Stuart Dunn (of the Centre for e-Research at Kings College London) organised a stimulating workshop on the Edinburgh Geoparser. We discussed the work done extracting and mapping location references in several recently digitised archives (including the Stormont Papers, debates from the Stormont Parliament which ran in Northern Ireland from 1921 to 1972.)
Paul Ell talked about the role of the Centre for Digitisation and Data Analysis in Belfast in accelerating the “digital deluge” – over the last 3 or 4 years they have seen a dramatic decrease in digitisation cost, accompanied by an increase in quality and verifiability of the results.
However, as Paul commented later in the day, research funding invested in “development of digital resources has not followed through with a step change in scholarship“. So the work by the Language Technology Group in the Edinburgh geoparser, and other research groups such as the National Centre for Text Mining in Manchester, becomes essential to “interrogate [digital archives] in different ways”, including spatially.
“Changing an image into knowledge“, and translating an image into a machine-readable text is only the beginning of this process.
There was mention of a Westminster-funded project to digitise and extract reference data from historic Hansards (parliamentary proceedings) – it would be a kind of “They Worked For You”. I found this prototype site which looks inactive and the source data from the Hansard archives – perhaps this is a new effort at exploiting the data-richness in the archives.
The place search service used was GeoCrossWalk, the predecessor to Unlock Places. The Edinburgh Geoparser, written by the Language Technology Group in the School of Informatics, sits behind the Unlock Text geo-text-mining service, which uses the Places service to search for places across gazetteers.
Claire Grover spoke about LTG’s work on event extraction, making it clear that the geoparser does a subset of what LTG’s full toolset is capable of. LTG has some work in development extracting events from textual metadata associated with news imagery in the NewsFilmOnline archive.
This includes some automated parsing of relative time expressions, like “last Tuesday”, “next year”, grounding events against a timeline and connecting them with action words in the text. I’m really looking forward to seeing the results of this – mostly because “Unlock Time” will be a great name for an online service.
The big takeaway for me was the idea of searching and linking value implicit in the non-narrative parts of digitised works – indexes, footnotes, lists of participants, tables of statistics. If the OCR techniques are smart enough to (mostly) automatically drop this reference data into spreadsheets, without much more effort it can become Linked Data, pointing back to passages in the text at paragraph or sentence level.
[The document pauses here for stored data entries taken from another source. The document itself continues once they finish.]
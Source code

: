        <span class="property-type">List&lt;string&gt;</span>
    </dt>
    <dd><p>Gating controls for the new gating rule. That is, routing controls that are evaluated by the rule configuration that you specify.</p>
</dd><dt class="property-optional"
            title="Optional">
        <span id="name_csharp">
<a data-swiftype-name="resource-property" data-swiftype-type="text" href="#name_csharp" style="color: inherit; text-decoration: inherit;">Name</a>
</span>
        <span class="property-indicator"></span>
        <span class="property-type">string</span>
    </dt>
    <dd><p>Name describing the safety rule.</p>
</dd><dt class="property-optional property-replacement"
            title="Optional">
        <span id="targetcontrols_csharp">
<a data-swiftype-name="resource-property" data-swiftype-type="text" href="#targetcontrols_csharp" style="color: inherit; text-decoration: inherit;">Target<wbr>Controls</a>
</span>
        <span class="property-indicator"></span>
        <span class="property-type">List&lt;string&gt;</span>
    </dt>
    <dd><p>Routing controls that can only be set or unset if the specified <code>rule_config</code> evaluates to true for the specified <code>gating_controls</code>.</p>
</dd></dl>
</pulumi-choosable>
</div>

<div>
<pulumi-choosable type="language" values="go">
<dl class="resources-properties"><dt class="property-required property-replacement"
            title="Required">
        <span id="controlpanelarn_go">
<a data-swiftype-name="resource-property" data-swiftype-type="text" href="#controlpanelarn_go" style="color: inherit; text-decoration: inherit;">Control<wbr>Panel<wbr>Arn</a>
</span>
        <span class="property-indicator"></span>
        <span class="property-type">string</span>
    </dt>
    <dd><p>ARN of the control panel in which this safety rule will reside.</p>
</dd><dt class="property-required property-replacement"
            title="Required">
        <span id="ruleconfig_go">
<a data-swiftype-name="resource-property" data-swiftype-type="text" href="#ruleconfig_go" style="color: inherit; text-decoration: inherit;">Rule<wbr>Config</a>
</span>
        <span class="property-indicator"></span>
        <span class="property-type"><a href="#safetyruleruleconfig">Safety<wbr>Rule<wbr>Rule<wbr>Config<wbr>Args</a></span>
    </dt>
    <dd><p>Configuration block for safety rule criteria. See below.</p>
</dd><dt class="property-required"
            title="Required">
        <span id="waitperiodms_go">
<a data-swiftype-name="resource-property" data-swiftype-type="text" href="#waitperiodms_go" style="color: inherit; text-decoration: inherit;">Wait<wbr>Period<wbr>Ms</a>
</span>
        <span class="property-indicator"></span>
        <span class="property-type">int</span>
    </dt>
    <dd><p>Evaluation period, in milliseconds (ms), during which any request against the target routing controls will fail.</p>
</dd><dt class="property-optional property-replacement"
At several points during the workshop there were pleas for more historical gazetteer of placename and location information, available for re-use outside a pure research context (such as enriching the archives of the Northern Irish assembly). Claire raised the intriguing possibility of generating names for a gazetteer, or placename authority files, automatically as a result of the geo-text-parsing process – “the authority file is in effect derived from the sources”.
At this point the idea of a gazetteer goes back beyond simply place references, to include references to people, to concepts, and to events. One could begin to call this an ontology, but for some that has a very specific technical meaning.
The closing session discussed research challenges, including the challenge of getting support for further work. On the one hand we have scholarly infrastructure, on the other scholarly applications. There are a breadth of disciplines who can benefit from infrastructure, but they need applications; applications may be developed for small research niches, but have as yet unknown benefit for researchers looking at the same places or times in different ways.